▶ Aim of the task: The lines below are to be quoted exactly, from the first through the one that contains "(days or weeks)".
(Information provided begins)
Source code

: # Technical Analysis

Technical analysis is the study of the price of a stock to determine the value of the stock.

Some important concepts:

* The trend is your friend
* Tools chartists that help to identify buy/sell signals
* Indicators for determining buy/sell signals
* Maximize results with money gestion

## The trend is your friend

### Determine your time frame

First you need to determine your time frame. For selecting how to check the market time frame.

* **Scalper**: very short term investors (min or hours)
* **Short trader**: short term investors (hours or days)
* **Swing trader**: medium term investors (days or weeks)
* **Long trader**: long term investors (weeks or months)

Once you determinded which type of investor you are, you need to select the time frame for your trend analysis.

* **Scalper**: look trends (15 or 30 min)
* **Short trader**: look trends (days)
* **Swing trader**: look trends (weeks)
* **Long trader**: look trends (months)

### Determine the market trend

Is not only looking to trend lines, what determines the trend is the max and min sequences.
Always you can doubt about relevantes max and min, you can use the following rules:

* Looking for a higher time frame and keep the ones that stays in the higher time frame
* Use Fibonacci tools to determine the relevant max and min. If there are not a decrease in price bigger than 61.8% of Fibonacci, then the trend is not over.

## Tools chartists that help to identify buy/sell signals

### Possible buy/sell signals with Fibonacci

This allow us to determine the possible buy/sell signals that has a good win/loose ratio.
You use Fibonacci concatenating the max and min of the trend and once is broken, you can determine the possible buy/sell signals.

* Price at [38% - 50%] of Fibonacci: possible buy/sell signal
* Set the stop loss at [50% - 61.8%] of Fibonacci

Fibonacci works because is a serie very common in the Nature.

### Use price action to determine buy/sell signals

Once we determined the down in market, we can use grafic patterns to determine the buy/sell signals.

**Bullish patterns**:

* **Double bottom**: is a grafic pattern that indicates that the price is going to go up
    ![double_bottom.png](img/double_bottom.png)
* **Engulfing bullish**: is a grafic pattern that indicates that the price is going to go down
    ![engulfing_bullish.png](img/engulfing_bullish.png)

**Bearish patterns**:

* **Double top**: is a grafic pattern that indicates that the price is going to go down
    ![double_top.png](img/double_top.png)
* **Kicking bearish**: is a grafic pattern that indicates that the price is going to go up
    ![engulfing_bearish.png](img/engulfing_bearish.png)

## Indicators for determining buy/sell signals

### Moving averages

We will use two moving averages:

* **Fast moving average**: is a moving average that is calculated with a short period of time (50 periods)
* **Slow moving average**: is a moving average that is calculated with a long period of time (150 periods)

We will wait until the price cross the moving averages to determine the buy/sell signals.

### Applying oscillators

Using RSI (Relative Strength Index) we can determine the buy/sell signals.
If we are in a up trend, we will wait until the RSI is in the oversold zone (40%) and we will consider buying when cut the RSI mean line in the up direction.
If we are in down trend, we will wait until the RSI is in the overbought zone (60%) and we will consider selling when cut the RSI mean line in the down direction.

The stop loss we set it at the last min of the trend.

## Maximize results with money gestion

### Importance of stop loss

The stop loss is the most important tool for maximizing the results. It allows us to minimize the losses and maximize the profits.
(Information provided ends)
▶ Result for this task:
Source code

: # Technical Analysis

Technical analysis is the study of the price of a stock to determine the value of the stock.

Some important concepts:

* The trend is your friend
* Tools chartists that help to identify buy/sell signals
* Indicators for determining buy/sell signals
* Maximize results with money gestion

## The trend is your friend

### Determine your time frame

First you need to determine your time frame. For selecting how to check the market time frame.

* **Scalper**: very short term investors (min or hours)
* **Short trader**: short term investors (hours or days)
* **Swing trader**: medium term investors (days or weeks)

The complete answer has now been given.